Leon Tolstoi, Anna Karenina
A abertura do
grande romance de amor e tragédia de Tolstoi poderia ser uma metáfora da Europa
de hoje, onde “famílias infelizes” de catalães, escoceses, belgas, ucranianos e
italianos consideram divorciar-se dos países de que são parte. E, em mais um
caso em que a realidade imita a ficção, cada uma delas é infeliz à sua própria
maneira.
Enquanto os Estados
Unidos e seus aliados exasperam-se com o recente referendo na Crimeia, que
separou a província da Ucrânia, os escoceses viverão uma consulta muito similar
em 18 de setembro e os catalães gostariam muito de fazer o mesmo. Assim como os
habitantes do Tirol do Sul e a população de língua flamenga do
norte da Bélgica.
Na aparência,
muitos destes movimentos de secessão sugerem que regiões ricas estão tentando
“libertar-se” de outras mais pobres. Mas ainda que haja alguma verdade nisso, a
fórmula é muito simplista.

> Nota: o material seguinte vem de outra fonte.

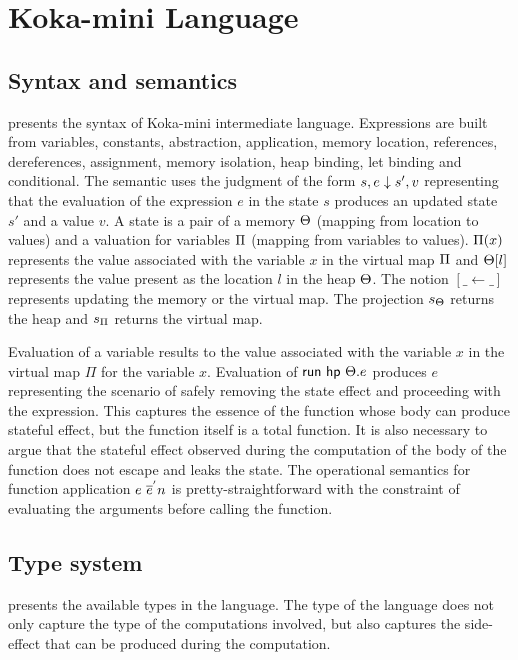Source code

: \section{Koka-mini Language}
\subsection{Syntax and semantics}

 presents the syntax of Koka-mini intermediate language. Expressions are built from variables, constants, abstraction, application, memory location, references, dereferences, assignment, memory isolation, heap binding, let binding and conditional. The semantic uses the judgment of the form $s,e \downarrow s',v$ representing that the evaluation of the expression $e$ in the state $s$ produces an updated state $s'$ and a value $v$.
A state is a pair of a memory $\Theta$ (mapping from location to values) and a valuation for variables $\Pi$ (mapping from variables to values). $\Pi(x)$ represents the value associated with the variable $x$ in the virtual map $\Pi$ and $\Theta[l]$ represents the value present as the location $l$ in the heap $\Theta$. The notion $[\_ \leftarrow \_]$ represents updating the memory or the virtual map. The projection $s_{\Theta}$ returns the heap and $s_{\Pi}$ returns the virtual map.

Evaluation of a variable results to the value associated with the variable $x$ in the virtual map $\Pi$ for the variable $x$. 
Evaluation of ${\mathsf{run}}\ {{\mathsf{hp}}\ {\Theta}.{e}}$ produces $e$ representing the scenario of safely removing the state effect and proceeding with the expression. This captures the essence of the function whose body can produce stateful effect, but the function itself is a total function. It is also necessary to argue that the stateful effect observed during the computation of the body of the function does not escape and leaks the state. 
The operational semantics for function application $e \ \overline{e}^{'} n$ is pretty-straightforward with the constraint of evaluating the arguments before calling the function.



\subsection{Type system}

 presents the available types in the language. The type of the language does not only capture the type of the computations involved, but also captures the side-effect that can be produced during the computation.

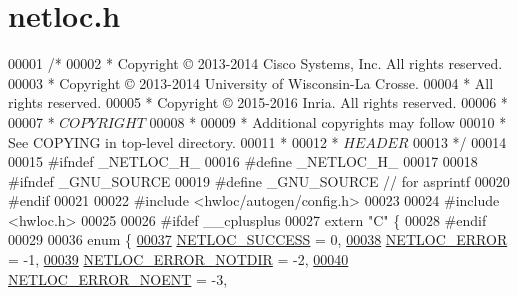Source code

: \hypertarget{a00179_source}{}\section{netloc.\+h}
\label{a00179_source}

\begin{DoxyCode}
00001 \textcolor{comment}{/*}
00002 \textcolor{comment}{ * Copyright © 2013-2014 Cisco Systems, Inc.  All rights reserved.}
00003 \textcolor{comment}{ * Copyright © 2013-2014 University of Wisconsin-La Crosse.}
00004 \textcolor{comment}{ *                         All rights reserved.}
00005 \textcolor{comment}{ * Copyright © 2015-2016 Inria.  All rights reserved.}
00006 \textcolor{comment}{ *}
00007 \textcolor{comment}{ * $COPYRIGHT$}
00008 \textcolor{comment}{ *}
00009 \textcolor{comment}{ * Additional copyrights may follow}
00010 \textcolor{comment}{ * See COPYING in top-level directory.}
00011 \textcolor{comment}{ *}
00012 \textcolor{comment}{ * $HEADER$}
00013 \textcolor{comment}{ */}
00014 
00015 \textcolor{preprocessor}{#ifndef \_NETLOC\_H\_}
00016 \textcolor{preprocessor}{#define \_NETLOC\_H\_}
00017 
00018 \textcolor{preprocessor}{#ifndef \_GNU\_SOURCE}
00019 \textcolor{preprocessor}{#define \_GNU\_SOURCE // for asprintf}
00020 \textcolor{preprocessor}{#endif}
00021 
00022 \textcolor{preprocessor}{#include <hwloc/autogen/config.h>}
00023 
00024 \textcolor{preprocessor}{#include <hwloc.h>}
00025 
00026 \textcolor{preprocessor}{#ifdef \_\_cplusplus}
00027 \textcolor{keyword}{extern} \textcolor{stringliteral}{"C"} \{
00028 \textcolor{preprocessor}{#endif}
00029 
00036 \textcolor{keyword}{enum} \{
\hyperlink{a00234_gga61dadd085c1777f559549e05962b2c9ea4deb864e4b46fe70b83c3220442a627c}{00037}     \hyperlink{a00234_gga61dadd085c1777f559549e05962b2c9ea4deb864e4b46fe70b83c3220442a627c}{NETLOC\_SUCCESS}         =  0, 
\hyperlink{a00234_gga61dadd085c1777f559549e05962b2c9ea4b33f8da6efc963562a93569ac8b349a}{00038}     \hyperlink{a00234_gga61dadd085c1777f559549e05962b2c9ea4b33f8da6efc963562a93569ac8b349a}{NETLOC\_ERROR}           = -1, 
\hyperlink{a00234_gga61dadd085c1777f559549e05962b2c9ea6e4322619d38dec18dbd16a606b14aa8}{00039}     \hyperlink{a00234_gga61dadd085c1777f559549e05962b2c9ea6e4322619d38dec18dbd16a606b14aa8}{NETLOC\_ERROR\_NOTDIR}    = -2, 
\hyperlink{a00234_gga61dadd085c1777f559549e05962b2c9ea81bc77a77d1a42054dc64b11a4cc8612}{00040}     \hyperlink{a00234_gga61dadd085c1777f559549e05962b2c9ea81bc77a77d1a42054dc64b11a4cc8612}{NETLOC\_ERROR\_NOENT}     = -3, 

\end{DoxyCode}
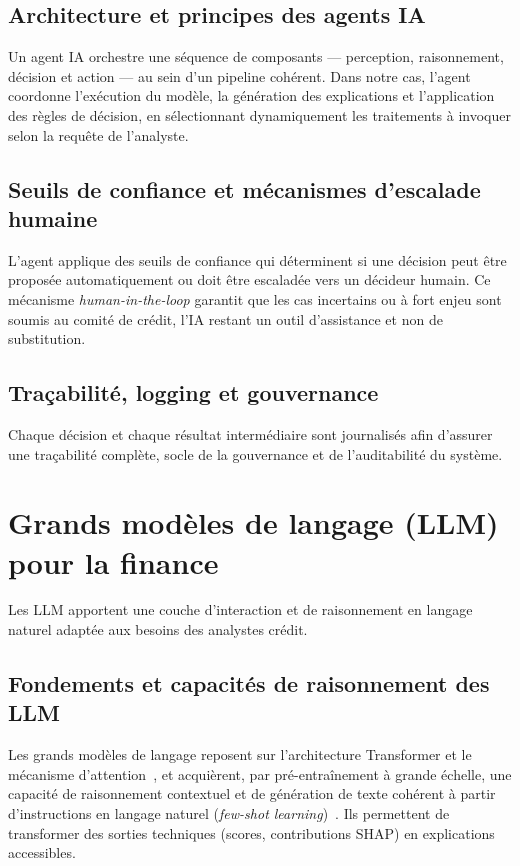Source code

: \documentclass[a4paper,12pt,oneside]{report}
\begin{document}
\subsection{Architecture et principes des agents IA}

Un agent IA orchestre une séquence de composants — perception, raisonnement, décision et
action — au sein d'un pipeline cohérent. Dans notre cas, l'agent coordonne l'exécution du
modèle, la génération des explications et l'application des règles de décision, en sélectionnant
dynamiquement les traitements à invoquer selon la requête de l'analyste.

\subsection{Seuils de confiance et mécanismes d'escalade humaine}

L'agent applique des seuils de confiance qui déterminent si une décision peut être proposée
automatiquement ou doit être escaladée vers un décideur humain. Ce mécanisme
\textit{human-in-the-loop} garantit que les cas incertains ou à fort enjeu sont soumis au
comité de crédit, l'IA restant un outil d'assistance et non de substitution.

\subsection{Traçabilité, logging et gouvernance}

Chaque décision et chaque résultat intermédiaire sont journalisés afin d'assurer une
traçabilité complète, socle de la gouvernance et de l'auditabilité du système.

\section{Grands modèles de langage (LLM) pour la finance}

Les LLM apportent une couche d'interaction et de raisonnement en langage naturel adaptée
aux besoins des analystes crédit.

\subsection{Fondements et capacités de raisonnement des LLM}

Les grands modèles de langage reposent sur l'architecture Transformer et le mécanisme
d'attention~\cite{vaswani2017}, et acquièrent, par pré-entraînement à grande échelle, une
capacité de raisonnement contextuel et de génération de texte cohérent à partir d'instructions
en langage naturel (\textit{few-shot learning})~\cite{brown2020}. Ils permettent de transformer
des sorties techniques (scores, contributions SHAP) en explications accessibles.
\end{document}
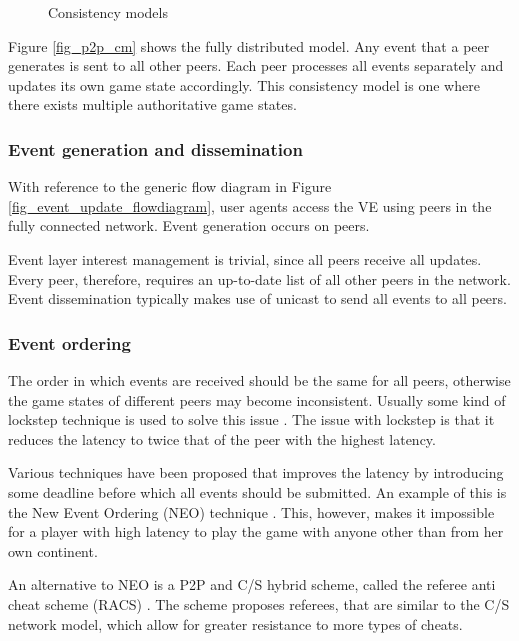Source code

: \begin{figure}[htbp]
\centering {}
\caption{Consistency models}
\end{figure}
%
Figure \ref{fig_p2p_cm} shows the fully distributed model. Any event that a peer generates is sent to all other peers. Each peer processes all events separately and updates its own game state accordingly. This consistency model is one where there exists multiple authoritative game states.

\subsubsection{Event generation and dissemination}

With reference to the generic flow diagram in Figure \ref{fig_event_update_flowdiagram}, user agents access the VE using peers in the fully connected network. Event generation occurs on peers.

Event layer interest management is trivial, since all peers receive all updates. Every peer, therefore, requires an up-to-date list of all other peers in the network. Event dissemination typically makes use of unicast to send all events to all peers.

\subsubsection{Event ordering}
The order in which events are received should be the same for all peers, otherwise the game states of different peers may become inconsistent.
Usually some kind of lockstep technique is used to solve this issue \cite{pessimistic_lock_step}. The issue with lockstep is that it reduces the latency to twice that of the peer with the highest latency.

Various techniques have been proposed that improves the latency by introducing some deadline before which all events should be submitted. An example of this is the New Event Ordering (NEO) technique \cite{cheat_proof_event_ordering}. This, however, makes it impossible for a player with high latency to play the game with anyone other than from her own continent.

An alternative to NEO is a P2P and C/S hybrid scheme, called the referee anti cheat scheme (RACS) \cite{cheating_taxonomy}. The scheme proposes referees, that are similar to the C/S network model, which allow for greater resistance to more types of cheats.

No norte da Bélgica, os flamengófonos, mais ricos,
querem separar-se dos francófonos despreocupados do Sul, assim como os
tiroleses gostariam de se separar da Itália meridional, castigada pela pobreza.
Mas na Escócia, muito da luta tem a ver com a preservação do contrato social
que os governos do “novo” Partido Trabalhista – agora conservador – e do
Partido Conservador – de direita – desmantelaram sistematicamente. O caso da
Catalunha, bem, é complicado.
As fronteiras
europeias podem parecer imutáveis, mas certamente não o são. Foram deslocadas
várias vezes – pela guerra, necessidades econômicas ou porque os poderosos
desenharam linhas caprichosas que ignoram a história e a etnicidade. A Crimeia,
conquistada por Catarina, a Grande, em 1783, foi arbitrariamente cedida à
Ucrânia, em 1954. A Bélgica resultou de um congresso das potências europeias,
em 1830. A Escócia, empobrecida, ligou-se à ria Inglaterra, em 1707. A
Catalunha caiu diante dos exércitos espanhol e francês em 1714. E o Tirol do
Sul foi um espólio da Primeira Guerra Mundial.
Em todos os casos,
ruídos históricos, desenvolvimento injusto e tensões étnicas foram exacerbados
por um crise econômica de longa duração. Nada como o desemprego e as políticas
de “austeridade” para acender as fogueiras da secessão. Os dois movimentos
separatistas mais fortes estão na Escócia e Catalunha – e são os que podem ter
impacto mais profundo no resto da Europa.
As regiões são
infelizes de diferentes maneiras.
Escócia
A Escócia sempre
teve um partido nacionalista expressivo, embora marginal – mas foi dominada
tradicionalmente pelo Partido Trabalhista britânico. Os Conservadores quase não
existiam a norte do rio Tweed. Mas o “novo trabalhismo” do ex-primeiro-ministro
Tony Blair adotou cortes de investimentos públicos e privatizações que
marginalizaram muitos escoceses, obrigados a gastar mais com Saúde e Educação
que o resto dos britânicos.
Quando o Partido
Conservador ganhou as eleições, em 2010, seu orçamento de “austeridade”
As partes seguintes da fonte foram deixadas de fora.